* [Required work]: Please write out, exactly as given, every line of the entries below up to and including the line with "Un espace 'communs numériques'".

*** Dataset excerpts Section Begins ***

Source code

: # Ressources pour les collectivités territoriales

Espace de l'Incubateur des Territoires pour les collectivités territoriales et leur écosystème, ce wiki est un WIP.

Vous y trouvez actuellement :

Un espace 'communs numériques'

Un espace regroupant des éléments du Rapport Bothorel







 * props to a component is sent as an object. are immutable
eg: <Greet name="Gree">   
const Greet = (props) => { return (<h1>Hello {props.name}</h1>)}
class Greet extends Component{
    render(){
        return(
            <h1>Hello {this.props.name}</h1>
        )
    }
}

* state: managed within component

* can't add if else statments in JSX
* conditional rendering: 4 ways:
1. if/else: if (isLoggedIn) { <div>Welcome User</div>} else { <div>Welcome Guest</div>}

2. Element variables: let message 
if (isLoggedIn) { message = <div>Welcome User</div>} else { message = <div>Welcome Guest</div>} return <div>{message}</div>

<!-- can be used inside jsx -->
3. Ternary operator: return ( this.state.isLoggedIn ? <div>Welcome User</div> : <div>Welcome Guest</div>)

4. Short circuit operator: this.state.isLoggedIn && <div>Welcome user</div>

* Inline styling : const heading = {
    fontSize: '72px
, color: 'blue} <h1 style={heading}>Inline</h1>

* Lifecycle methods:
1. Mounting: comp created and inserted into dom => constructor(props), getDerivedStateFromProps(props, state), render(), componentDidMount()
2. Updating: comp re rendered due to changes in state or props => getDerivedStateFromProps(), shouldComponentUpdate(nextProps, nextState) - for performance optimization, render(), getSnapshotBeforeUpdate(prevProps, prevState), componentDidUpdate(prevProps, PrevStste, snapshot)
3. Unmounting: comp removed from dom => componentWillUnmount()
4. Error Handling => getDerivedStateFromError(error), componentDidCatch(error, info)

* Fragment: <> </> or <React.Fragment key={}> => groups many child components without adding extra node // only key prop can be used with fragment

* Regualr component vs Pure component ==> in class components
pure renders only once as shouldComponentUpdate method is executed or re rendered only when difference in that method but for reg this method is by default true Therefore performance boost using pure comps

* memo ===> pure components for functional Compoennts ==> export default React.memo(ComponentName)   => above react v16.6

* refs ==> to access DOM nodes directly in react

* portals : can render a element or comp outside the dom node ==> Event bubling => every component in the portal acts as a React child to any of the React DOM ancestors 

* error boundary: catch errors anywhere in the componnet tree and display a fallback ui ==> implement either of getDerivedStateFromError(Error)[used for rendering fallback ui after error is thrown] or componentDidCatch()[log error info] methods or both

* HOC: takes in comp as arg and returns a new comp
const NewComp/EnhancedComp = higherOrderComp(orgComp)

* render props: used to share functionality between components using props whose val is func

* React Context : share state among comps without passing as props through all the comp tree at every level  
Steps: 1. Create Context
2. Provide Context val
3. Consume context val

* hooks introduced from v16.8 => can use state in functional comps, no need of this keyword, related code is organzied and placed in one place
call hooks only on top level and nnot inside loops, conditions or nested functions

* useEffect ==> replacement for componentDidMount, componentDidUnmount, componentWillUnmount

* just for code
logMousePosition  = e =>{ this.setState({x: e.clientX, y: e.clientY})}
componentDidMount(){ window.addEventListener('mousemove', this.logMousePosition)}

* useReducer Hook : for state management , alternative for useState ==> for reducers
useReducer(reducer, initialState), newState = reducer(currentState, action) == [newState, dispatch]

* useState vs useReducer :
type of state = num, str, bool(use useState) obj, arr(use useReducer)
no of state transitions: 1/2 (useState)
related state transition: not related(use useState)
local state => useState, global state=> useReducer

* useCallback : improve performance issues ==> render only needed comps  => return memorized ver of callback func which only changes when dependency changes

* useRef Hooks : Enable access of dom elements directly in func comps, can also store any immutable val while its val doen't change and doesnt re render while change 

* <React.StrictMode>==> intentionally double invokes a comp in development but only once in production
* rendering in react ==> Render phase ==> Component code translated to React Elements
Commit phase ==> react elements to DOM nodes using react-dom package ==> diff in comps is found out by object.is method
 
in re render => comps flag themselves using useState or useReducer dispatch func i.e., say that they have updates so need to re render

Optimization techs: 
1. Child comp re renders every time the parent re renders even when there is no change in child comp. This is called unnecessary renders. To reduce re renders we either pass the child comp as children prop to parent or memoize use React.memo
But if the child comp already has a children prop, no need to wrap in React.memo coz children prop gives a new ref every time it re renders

*** Dataset excerpts Section Ends ***

* [Written response]:
Source code

: # Ressources pour les collectivités territoriales

Espace de l'Incubateur des Territoires pour les collectivités territoriales et leur écosystème, ce wiki est un WIP.

Vous y trouvez actuellement :

Un espace 'communs numériques'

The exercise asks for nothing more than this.